Have you had your application for car finance refused or declined? If the finance company has said you should refer to your credit report then it will most likely have something to do with your credit profile or other bad credit related issues. We have put together a few explanations to help discover why you may have been rejected.
You have not had any credit/borrowings from lenders in the past
Some people assume that because they have never borrowed money in the past, they must have a good credit rating. Without any borrowing history, it makes it difficult for lenders to assess how much of a risk you are.
If you have never borrowed, your credit history is probably very short or non-existent. This will make it difficult for a lender to assess whether or not you are likely to repay what you borrow from them. Consequently, you may find you are turned down for market-leading credit cards and loans – even if you could comfortably afford to pay them back.
Similarly, customers who borrow small sums or always repay their credit cards in full each month could find it harder to get new credit than those with larger, long-term debts. This is because companies like lending to customers who will make them money – and borrowers who rarely pay interest on their borrowings are unlikely to be profitable.

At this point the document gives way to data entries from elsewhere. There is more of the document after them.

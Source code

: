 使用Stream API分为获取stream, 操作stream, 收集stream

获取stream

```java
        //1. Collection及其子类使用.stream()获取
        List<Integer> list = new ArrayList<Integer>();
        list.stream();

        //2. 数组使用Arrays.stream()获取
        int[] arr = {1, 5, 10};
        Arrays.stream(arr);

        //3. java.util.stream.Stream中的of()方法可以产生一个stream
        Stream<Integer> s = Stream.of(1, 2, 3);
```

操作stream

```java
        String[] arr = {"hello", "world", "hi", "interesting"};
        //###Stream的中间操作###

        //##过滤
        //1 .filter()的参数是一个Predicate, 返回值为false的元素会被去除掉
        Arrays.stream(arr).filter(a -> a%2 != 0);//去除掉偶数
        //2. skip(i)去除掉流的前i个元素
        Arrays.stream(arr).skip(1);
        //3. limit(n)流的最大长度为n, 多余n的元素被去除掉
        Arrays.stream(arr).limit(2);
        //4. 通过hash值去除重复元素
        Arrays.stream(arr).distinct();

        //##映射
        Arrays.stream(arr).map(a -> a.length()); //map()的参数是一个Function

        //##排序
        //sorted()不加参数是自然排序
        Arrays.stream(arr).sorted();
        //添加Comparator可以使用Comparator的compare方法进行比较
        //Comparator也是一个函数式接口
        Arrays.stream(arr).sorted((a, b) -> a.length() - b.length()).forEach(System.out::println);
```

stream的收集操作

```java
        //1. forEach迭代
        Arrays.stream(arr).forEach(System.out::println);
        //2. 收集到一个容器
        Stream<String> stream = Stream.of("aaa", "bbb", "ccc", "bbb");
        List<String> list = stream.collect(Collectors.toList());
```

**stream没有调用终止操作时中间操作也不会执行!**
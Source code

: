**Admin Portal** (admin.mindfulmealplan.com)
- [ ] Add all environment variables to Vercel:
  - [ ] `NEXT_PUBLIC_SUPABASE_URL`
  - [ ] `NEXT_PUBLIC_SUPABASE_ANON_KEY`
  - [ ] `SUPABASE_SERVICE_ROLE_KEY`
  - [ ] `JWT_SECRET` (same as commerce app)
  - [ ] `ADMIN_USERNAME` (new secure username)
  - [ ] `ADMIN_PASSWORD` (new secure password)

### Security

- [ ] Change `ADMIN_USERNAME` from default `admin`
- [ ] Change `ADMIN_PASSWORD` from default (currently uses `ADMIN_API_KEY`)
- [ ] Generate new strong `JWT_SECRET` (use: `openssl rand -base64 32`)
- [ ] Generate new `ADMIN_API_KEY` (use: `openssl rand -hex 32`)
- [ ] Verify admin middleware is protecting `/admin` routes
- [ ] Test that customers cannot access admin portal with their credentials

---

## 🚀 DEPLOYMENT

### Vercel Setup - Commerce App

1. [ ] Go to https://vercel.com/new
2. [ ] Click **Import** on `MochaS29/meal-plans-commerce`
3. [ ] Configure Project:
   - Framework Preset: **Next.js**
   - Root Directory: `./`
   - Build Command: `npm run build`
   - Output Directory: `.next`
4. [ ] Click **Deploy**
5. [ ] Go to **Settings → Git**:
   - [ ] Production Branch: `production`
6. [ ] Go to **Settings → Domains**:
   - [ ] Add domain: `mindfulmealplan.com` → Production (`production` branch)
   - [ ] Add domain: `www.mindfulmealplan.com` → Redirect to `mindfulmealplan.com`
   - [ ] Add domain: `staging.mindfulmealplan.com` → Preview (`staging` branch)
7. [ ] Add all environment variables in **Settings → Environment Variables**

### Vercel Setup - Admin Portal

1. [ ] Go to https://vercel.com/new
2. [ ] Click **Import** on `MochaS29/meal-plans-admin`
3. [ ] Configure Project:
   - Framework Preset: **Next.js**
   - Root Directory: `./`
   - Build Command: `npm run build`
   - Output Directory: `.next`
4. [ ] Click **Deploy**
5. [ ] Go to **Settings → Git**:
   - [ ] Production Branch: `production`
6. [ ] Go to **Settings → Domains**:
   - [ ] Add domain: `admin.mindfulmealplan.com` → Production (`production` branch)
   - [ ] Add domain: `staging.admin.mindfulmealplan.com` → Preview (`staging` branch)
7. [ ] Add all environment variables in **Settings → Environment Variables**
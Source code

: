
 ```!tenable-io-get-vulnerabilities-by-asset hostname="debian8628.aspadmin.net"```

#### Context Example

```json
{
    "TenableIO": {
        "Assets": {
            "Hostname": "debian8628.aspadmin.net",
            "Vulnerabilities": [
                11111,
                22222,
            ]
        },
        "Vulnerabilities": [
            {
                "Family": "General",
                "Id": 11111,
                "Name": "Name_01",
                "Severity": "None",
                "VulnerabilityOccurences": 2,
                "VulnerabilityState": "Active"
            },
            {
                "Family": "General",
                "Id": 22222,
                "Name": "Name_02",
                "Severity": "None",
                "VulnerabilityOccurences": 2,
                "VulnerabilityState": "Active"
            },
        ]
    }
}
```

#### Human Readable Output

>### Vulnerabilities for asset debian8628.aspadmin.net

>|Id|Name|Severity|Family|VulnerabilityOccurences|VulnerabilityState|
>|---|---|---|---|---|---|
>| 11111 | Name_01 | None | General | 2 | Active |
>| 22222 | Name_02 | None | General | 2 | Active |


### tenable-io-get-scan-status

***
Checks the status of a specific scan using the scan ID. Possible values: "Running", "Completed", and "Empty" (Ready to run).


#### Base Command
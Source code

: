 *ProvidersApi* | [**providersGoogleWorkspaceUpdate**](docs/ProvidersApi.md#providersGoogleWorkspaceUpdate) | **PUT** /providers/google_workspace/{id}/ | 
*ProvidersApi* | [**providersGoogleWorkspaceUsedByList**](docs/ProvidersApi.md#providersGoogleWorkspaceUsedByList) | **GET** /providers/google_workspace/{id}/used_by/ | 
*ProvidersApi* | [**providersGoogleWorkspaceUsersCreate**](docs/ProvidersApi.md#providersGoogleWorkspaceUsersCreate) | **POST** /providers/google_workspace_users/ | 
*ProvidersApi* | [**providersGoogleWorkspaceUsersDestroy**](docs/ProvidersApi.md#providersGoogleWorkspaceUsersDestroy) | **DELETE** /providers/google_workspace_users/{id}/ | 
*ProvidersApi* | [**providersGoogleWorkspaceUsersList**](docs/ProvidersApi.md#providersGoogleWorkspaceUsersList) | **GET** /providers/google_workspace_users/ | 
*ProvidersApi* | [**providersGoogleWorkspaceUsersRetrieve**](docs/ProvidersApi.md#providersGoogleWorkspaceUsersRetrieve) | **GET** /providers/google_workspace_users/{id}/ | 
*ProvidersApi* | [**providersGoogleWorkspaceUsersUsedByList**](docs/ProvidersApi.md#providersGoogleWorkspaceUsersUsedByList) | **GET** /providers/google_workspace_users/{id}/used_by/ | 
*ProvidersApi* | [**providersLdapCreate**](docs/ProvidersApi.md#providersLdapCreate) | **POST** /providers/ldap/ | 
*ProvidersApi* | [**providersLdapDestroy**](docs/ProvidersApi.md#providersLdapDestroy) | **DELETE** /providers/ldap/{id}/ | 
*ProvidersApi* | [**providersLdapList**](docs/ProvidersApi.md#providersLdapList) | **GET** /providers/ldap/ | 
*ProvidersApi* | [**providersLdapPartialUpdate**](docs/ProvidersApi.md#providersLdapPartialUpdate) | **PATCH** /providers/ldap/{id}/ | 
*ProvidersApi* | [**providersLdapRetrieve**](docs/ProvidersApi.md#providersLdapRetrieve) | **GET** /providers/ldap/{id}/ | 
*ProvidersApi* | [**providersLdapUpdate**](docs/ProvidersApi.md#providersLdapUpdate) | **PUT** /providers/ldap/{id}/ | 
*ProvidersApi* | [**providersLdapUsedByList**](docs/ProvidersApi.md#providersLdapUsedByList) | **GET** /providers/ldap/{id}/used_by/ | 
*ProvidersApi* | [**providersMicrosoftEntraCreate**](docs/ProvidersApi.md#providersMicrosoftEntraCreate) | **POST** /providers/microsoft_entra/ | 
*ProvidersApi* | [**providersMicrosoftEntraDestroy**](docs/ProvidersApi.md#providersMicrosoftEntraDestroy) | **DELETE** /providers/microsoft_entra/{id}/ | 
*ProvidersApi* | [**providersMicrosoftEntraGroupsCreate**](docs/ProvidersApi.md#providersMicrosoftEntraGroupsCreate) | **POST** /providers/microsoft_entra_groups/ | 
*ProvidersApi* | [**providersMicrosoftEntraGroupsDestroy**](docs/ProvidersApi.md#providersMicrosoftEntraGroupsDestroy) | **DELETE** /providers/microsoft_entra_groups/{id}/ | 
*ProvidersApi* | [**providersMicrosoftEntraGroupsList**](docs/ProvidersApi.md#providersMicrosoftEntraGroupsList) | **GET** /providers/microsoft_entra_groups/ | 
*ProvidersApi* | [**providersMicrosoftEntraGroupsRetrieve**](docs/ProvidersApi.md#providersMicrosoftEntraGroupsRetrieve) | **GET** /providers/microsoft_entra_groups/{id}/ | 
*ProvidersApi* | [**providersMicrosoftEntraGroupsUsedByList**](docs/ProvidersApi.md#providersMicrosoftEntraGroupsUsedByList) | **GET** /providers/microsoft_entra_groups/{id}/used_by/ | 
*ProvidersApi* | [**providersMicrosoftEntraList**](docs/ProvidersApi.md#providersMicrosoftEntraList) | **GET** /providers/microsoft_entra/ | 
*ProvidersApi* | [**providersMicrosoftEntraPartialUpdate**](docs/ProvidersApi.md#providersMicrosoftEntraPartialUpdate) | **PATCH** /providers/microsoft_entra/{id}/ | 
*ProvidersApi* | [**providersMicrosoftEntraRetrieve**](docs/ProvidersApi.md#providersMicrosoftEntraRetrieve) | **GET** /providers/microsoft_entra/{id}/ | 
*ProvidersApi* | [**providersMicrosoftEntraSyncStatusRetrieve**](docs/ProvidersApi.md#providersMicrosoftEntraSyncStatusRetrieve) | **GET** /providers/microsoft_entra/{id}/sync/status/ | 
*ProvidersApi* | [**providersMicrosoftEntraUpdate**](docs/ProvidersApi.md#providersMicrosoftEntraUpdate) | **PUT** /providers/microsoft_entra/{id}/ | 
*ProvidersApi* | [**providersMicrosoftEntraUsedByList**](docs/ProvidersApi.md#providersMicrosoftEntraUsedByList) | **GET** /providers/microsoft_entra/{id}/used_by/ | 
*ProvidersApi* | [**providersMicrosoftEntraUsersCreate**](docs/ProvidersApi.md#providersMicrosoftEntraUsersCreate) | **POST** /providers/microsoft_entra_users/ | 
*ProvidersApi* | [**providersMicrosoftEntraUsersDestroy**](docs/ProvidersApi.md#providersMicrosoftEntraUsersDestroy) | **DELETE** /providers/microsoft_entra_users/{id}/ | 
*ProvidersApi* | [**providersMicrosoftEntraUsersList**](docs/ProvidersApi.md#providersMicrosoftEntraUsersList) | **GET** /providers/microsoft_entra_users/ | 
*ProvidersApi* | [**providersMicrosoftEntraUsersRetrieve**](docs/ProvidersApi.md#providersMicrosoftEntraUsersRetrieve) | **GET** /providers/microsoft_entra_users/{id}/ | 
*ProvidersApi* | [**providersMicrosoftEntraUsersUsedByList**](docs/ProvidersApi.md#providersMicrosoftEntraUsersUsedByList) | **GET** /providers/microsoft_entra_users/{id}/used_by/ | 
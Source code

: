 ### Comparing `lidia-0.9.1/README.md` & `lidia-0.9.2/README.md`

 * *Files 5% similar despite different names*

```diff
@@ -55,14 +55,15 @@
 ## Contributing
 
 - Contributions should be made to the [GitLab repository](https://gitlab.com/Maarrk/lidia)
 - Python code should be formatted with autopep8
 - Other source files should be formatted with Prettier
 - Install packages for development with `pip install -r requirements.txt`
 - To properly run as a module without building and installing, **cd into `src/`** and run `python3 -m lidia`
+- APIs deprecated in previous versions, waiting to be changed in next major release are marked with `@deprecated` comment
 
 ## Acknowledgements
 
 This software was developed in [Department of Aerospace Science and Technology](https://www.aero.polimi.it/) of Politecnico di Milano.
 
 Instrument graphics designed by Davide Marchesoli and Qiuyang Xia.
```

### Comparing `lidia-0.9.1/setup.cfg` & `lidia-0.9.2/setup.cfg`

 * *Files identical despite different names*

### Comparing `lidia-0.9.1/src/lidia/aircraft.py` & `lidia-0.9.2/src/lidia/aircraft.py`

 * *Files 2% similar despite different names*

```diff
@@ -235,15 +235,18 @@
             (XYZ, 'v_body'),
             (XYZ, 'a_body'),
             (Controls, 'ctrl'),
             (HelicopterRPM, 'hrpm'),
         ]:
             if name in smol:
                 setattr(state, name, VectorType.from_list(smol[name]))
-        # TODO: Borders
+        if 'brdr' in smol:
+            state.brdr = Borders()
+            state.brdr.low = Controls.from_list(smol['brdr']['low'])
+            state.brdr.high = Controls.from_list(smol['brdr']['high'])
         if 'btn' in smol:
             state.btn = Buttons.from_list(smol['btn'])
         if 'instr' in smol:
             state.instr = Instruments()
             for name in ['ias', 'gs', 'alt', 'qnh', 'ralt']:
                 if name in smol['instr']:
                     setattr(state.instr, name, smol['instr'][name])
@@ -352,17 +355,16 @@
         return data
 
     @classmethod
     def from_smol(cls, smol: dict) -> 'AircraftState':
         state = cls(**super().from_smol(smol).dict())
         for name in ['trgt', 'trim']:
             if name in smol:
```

Most car finance companies favour a borrower who has a history of debts that they have repaid responsibly and prefer customers with credit reports to support that they can manage credit agreements.
This means that anyone with a bad credit history may find it difficult to get car finance at a competitive rate.
Banks share details about customer overdraft facilities in their current accounts, and utility companies share their data on credit reports, this is an opportunity to start to build a positive credit history.
You do not match the lender’s basic criteria or new customer profile
Different car finance companies will use unique ways to work out whether they will lend to you. They may target a certain criteria and you may not fit those application conditions.
Lenders like to see long term employment history, long term record with the same bank and long term residential history, ideally owned rather than rented on finance application forms.
There have been too many recent searches on your credit report
A search against your credit file will be performed each time you apply for new finance, this leaves a ‘credit search footprint’. Applying for credit from several lenders in a short space of time can appear as if you are building up too much debt even though you aren’t actually taking out finance on the products.
Car finance companies could take this to mean that you are already struggling with too much debt, desperate for money or even fraudulently building up credit by using another person’s identity.
You have had financial issues or difficulties in the past
Any late or missed payments stay for three years on your credit profile and will lower your credit score and may stop you securing any future financial agreements due to bad credit, so even if you are financially responsible today, “good credit” lenders may not approve you due to payment issues in the past.
Taking out credit agreements and failing to stick to the terms of the agreement that you signed up for will give you bad credit.
If you do find yourself in financial difficulty and you can no longer manage your debts, it is better to be up front rather than missing repayments and contact your lenders to inform them and ask for help as soon as possible.
If you have defaulted on credit agreements in the past, which normally means you are three months in arrears, then this will really affect your credit rating. Try negotiating with your lender and offer to pay all or part of the outstanding debt and see if they will remove the default from your credit report.
If you have been declared bankrupt, entered into an Individual Voluntary Arrangement (IVA) or have a County Court Judgement (CCJ) made against you it will negatively affect your credit rating and will take a longer period of time to repair than late or missed payments on your credit report.
If you have had a County Court Judgment against your name, that will remain on you credit file for six years unless you have repaid the full amount of the CCJ within the first month. Bankruptcy restrictions may also remain for up to six years on your credit record too.
If you have lost your job, going through a divorce or had an illness that affected your ability to make repayments then Credit reference agencies allow you to add an explanation of circumstances in your credit report.
Joint finance with someone with a bad credit rating will affect your rating. If you go your separate ways make sure you , notify the debt agencies.
If you have large debts then this could affect your ability to borrow more, as it could appear that you are already struggling with the amount you currently owe.
You could have errors on your record, so it’s important to report any mistakes as soon as you spot them.
Make your repayments on time and pay off your accounts early if you can. This shows that you are a sensible borrower. If you are using savings to pay off debts, make sure you keep enough cash in an easy access savings account for emergencies.
Avoid expensive credit repair companies, you may see adverts from firms that claim to repair your credit rating. Most simply negotiate with any companies that have sought County Court Judgments against you. Others claim they can do things that legally they can’t and some may even encourage you to lie to the credit reference agencies. Do not even consider using such firms.
Cancel unused credit cards, this also reduces the chances you will fall victim to fraud if they were ever to be stolen.
Make sure all your debts are registered to the correct name and current address.
Stop applying for credit until you have sorted out any problems on your credit record and improve your credit score.
You are not on the electoral register
This is a common reason why people are refused car finance.
Car finance companies use the electoral register to check that you live where you say you live and you are who you say you are.
If you are not currently on the electoral roll make sure you register as soon as possible and check that you have been taken off the roll at any previous address where you may have lived.